Task directions -
Omitting all images, output the entries that follow exactly as written.

Rendered images with source text:
*** Begin section ***
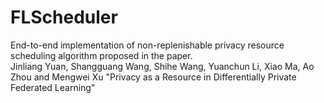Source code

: # FLScheduler

End-to-end implementation of non-replenishable privacy resource scheduling algorithm proposed in the paper.  
Jinliang Yuan, Shangguang Wang, Shihe Wang, Yuanchun Li, Xiao Ma, Ao Zhou and Mengwei Xu "Privacy as a Resource in Differentially Private Federated Learning"  
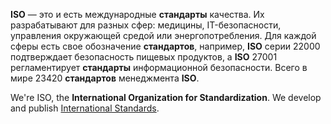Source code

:**ISO** — это и есть международные **стандарты** качества. Их разрабатывают для разных сфер: медицины, IT-безопасности, управления окружающей средой или энергопотребления. Для каждой сферы есть свое обозначение **стандартов**, например, **ISO** серии 22000 подтверждает безопасность пищевых продуктов, а **ISO** 27001 регламентирует **стандарты** информационной безопасности. Всего в мире 23420 **стандартов** менеджмента **ISO**.

We're ISO, the **International Organization for Standardization**. We develop and publish [International Standards](https://www.iso.org/standards-catalogue/browse-by-ics.html "Standards catalogue").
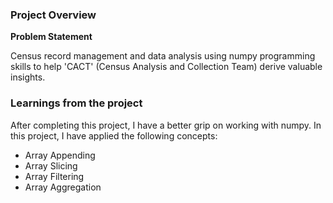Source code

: ### Project Overview

 **Problem Statement**

Census record management and data analysis using numpy programming skills to help 'CACT' (Census Analysis and Collection Team) derive valuable insights.


### Learnings from the project

 After completing this project, I have a better grip on working with numpy. In this project, I have applied the following concepts:

- Array Appending
- Array Slicing
- Array Filtering
- Array Aggregation


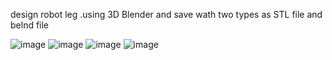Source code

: design robot leg .using 3D Blender and save wath two types  as STL file and belnd file


![image](https://user-images.githubusercontent.com/107868423/180009842-a1f97d0e-35da-4774-ab7f-f11e95c9242e.png)
![image](https://user-images.githubusercontent.com/107868423/180009906-09abb064-8c51-4cef-9ddc-b2442c49cfc9.png)
![image](https://user-images.githubusercontent.com/107868423/180009961-7fc061d5-437a-4965-b8a4-59e714507e41.png)
![image](https://user-images.githubusercontent.com/107868423/180010044-b2ae2561-3291-43d7-b443-85f3383a347b.png)



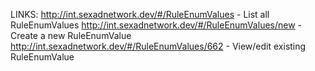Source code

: LINKS:
http://int.sexadnetwork.dev/#/RuleEnumValues     - List all RuleEnumValues
http://int.sexadnetwork.dev/#/RuleEnumValues/new - Create a new RuleEnumValue
http://int.sexadnetwork.dev/#/RuleEnumValues/662 - View/edit existing RuleEnumValue
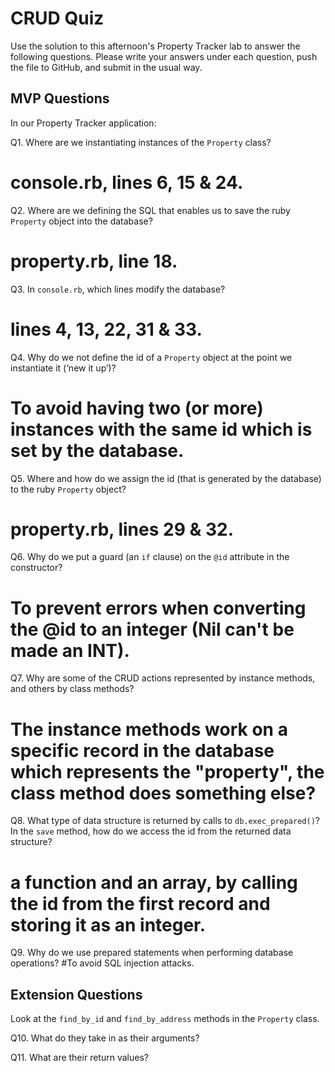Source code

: # CRUD Quiz

Use the solution to this afternoon's Property Tracker lab to answer the following questions. Please write your answers under each question, push the file to GitHub, and submit in the usual way.

## MVP Questions

In our Property Tracker application:

Q1. Where are we instantiating instances of the `Property` class?
# console.rb, lines 6, 15 & 24.

Q2. Where are we defining the SQL that enables us to save the ruby `Property` object into the database?
# property.rb, line 18.

Q3. In `console.rb`, which lines modify the database?
# lines 4, 13, 22, 31 & 33.

Q4. Why do we not define the id of a `Property` object at the point we instantiate it (‘new it up’)?
# To avoid having two (or more) instances with the same id which is set by the database.

Q5. Where and how do we assign the id (that is generated by the database) to the ruby `Property` object?
# property.rb, lines 29 & 32.

Q6. Why do we put a guard (an `if` clause) on the `@id` attribute in the constructor?
# To prevent errors when converting the @id to an integer (Nil can't be made an INT).

Q7. Why are some of the CRUD actions represented by instance methods, and others by class methods?
# The instance methods work on a specific record in the database which represents the "property", the class method does something else? 

Q8. What type of data structure is returned by calls to `db.exec_prepared()`? In the `save` method, how do we access the id from the returned data structure?
# a function and an array, by calling the id from the first record and storing it as an integer.

Q9. Why do we use prepared statements when performing database operations?
#To avoid SQL injection attacks.

## Extension Questions

Look at the `find_by_id` and `find_by_address` methods in the `Property` class.

Q10. What do they take in as their arguments?


Q11. What are their return values?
*** End section ***
Completed exercise -
Source code

: # FLScheduler

End-to-end implementation of non-replenishable privacy resource scheduling algorithm proposed in the paper.  
Jinliang Yuan, Shangguang Wang, Shihe Wang, Yuanchun Li, Xiao Ma, Ao Zhou and Mengwei Xu "Privacy as a Resource in Differentially Private Federated Learning"  
Source code

:**ISO** — это и есть международные **стандарты** качества. Их разрабатывают для разных сфер: медицины, IT-безопасности, управления окружающей средой или энергопотребления. Для каждой сферы есть свое обозначение **стандартов**, например, **ISO** серии 22000 подтверждает безопасность пищевых продуктов, а **ISO** 27001 регламентирует **стандарты** информационной безопасности. Всего в мире 23420 **стандартов** менеджмента **ISO**.

We're ISO, the **International Organization for Standardization**. We develop and publish [International Standards](https://www.iso.org/standards-catalogue/browse-by-ics.html "Standards catalogue").
Source code

: ### Project Overview

 **Problem Statement**

Census record management and data analysis using numpy programming skills to help 'CACT' (Census Analysis and Collection Team) derive valuable insights.


### Learnings from the project

 After completing this project, I have a better grip on working with numpy. In this project, I have applied the following concepts:

- Array Appending
- Array Slicing
- Array Filtering
- Array Aggregation


Source code

: design robot leg .using 3D Blender and save wath two types  as STL file and belnd file


![image](https://user-images.githubusercontent.com/107868423/180009842-a1f97d0e-35da-4774-ab7f-f11e95c9242e.png)
![image](https://user-images.githubusercontent.com/107868423/180009906-09abb064-8c51-4cef-9ddc-b2442c49cfc9.png)
![image](https://user-images.githubusercontent.com/107868423/180009961-7fc061d5-437a-4965-b8a4-59e714507e41.png)
![image](https://user-images.githubusercontent.com/107868423/180010044-b2ae2561-3291-43d7-b443-85f3383a347b.png)



Source code

: LINKS:
http://int.sexadnetwork.dev/#/RuleEnumValues     - List all RuleEnumValues
http://int.sexadnetwork.dev/#/RuleEnumValues/new - Create a new RuleEnumValue
http://int.sexadnetwork.dev/#/RuleEnumValues/662 - View/edit existing RuleEnumValue
Source code

: # CRUD Quiz

Use the solution to this afternoon's Property Tracker lab to answer the following questions. Please write your answers under each question, push the file to GitHub, and submit in the usual way.

## MVP Questions

In our Property Tracker application:

Q1. Where are we instantiating instances of the `Property` class?
# console.rb, lines 6, 15 & 24.

Q2. Where are we defining the SQL that enables us to save the ruby `Property` object into the database?
# property.rb, line 18.

Q3. In `console.rb`, which lines modify the database?
# lines 4, 13, 22, 31 & 33.

Q4. Why do we not define the id of a `Property` object at the point we instantiate it (‘new it up’)?
# To avoid having two (or more) instances with the same id which is set by the database.

Q5. Where and how do we assign the id (that is generated by the database) to the ruby `Property` object?
# property.rb, lines 29 & 32.

Q6. Why do we put a guard (an `if` clause) on the `@id` attribute in the constructor?
# To prevent errors when converting the @id to an integer (Nil can't be made an INT).

Q7. Why are some of the CRUD actions represented by instance methods, and others by class methods?
# The instance methods work on a specific record in the database which represents the "property", the class method does something else? 

Q8. What type of data structure is returned by calls to `db.exec_prepared()`? In the `save` method, how do we access the id from the returned data structure?
# a function and an array, by calling the id from the first record and storing it as an integer.

Q9. Why do we use prepared statements when performing database operations?
#To avoid SQL injection attacks.

## Extension Questions

Look at the `find_by_id` and `find_by_address` methods in the `Property` class.

Q10. What do they take in as their arguments?


Q11. What are their return values?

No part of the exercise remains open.